### [What is expected]
This exercise asks for every line of the material that includes the word "统计显示".

--- Material provided Enclosed Below ---

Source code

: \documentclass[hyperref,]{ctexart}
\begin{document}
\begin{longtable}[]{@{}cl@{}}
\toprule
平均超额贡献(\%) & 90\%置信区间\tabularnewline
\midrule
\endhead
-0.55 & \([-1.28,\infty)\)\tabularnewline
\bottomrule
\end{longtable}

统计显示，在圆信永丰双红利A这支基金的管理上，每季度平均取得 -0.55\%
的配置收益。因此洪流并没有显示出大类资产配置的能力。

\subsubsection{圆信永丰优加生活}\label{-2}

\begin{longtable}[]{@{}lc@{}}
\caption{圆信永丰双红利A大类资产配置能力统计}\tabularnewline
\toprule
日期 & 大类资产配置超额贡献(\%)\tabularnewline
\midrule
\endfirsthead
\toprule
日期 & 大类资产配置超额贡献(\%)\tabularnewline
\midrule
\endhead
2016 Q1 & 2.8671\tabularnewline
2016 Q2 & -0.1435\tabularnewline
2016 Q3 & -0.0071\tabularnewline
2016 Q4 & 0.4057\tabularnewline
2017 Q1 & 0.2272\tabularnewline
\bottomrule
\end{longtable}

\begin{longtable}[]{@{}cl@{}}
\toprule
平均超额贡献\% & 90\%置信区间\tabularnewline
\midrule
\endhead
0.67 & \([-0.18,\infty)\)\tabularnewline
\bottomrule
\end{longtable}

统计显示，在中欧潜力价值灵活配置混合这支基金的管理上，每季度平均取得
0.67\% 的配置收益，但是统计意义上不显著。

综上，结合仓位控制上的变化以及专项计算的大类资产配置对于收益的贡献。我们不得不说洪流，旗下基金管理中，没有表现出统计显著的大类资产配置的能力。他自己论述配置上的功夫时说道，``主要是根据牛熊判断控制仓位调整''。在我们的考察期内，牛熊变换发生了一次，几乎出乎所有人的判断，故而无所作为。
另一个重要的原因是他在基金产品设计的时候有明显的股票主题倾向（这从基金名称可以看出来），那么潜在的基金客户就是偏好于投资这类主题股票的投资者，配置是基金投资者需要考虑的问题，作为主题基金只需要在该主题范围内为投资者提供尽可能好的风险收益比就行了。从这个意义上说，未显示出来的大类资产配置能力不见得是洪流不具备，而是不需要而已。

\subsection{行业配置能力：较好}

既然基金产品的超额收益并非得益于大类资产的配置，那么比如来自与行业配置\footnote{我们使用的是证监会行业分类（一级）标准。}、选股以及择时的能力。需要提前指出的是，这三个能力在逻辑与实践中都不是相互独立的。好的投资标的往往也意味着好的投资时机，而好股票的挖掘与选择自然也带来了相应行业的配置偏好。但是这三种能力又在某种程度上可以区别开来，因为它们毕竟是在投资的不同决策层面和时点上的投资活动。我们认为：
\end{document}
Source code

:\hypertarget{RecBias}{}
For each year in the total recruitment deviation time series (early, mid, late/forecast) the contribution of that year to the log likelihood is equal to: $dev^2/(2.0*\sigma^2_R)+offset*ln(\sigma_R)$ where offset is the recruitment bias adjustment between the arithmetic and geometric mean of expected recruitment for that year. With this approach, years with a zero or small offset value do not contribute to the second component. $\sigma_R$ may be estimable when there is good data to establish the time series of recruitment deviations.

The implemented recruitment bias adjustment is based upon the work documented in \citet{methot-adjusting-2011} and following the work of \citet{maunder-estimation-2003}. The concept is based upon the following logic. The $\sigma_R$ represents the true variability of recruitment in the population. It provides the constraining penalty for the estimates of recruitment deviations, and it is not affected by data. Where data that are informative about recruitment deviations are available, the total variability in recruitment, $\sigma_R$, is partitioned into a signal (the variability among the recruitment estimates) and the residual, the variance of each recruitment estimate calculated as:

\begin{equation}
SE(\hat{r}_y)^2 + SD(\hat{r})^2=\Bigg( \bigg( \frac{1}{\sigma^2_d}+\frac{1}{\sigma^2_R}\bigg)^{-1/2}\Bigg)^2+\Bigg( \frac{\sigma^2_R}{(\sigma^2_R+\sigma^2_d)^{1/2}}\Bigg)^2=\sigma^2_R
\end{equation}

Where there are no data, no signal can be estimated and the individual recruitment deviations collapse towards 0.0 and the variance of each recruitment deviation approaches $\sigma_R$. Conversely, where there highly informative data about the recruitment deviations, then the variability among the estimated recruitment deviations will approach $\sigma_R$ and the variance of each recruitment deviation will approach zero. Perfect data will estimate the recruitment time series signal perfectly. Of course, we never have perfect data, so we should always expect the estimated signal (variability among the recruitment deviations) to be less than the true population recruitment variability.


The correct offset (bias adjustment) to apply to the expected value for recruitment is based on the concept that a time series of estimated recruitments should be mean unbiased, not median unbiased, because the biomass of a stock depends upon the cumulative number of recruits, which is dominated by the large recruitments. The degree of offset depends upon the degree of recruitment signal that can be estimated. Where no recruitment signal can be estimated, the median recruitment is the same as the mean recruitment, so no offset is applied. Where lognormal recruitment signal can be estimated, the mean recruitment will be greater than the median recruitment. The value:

--- End of Enclosed Material provided ---

### [Written answer]
统计显示，在圆信永丰双红利A这支基金的管理上，每季度平均取得 -0.55\%
统计显示，在中欧潜力价值灵活配置混合这支基金的管理上，每季度平均取得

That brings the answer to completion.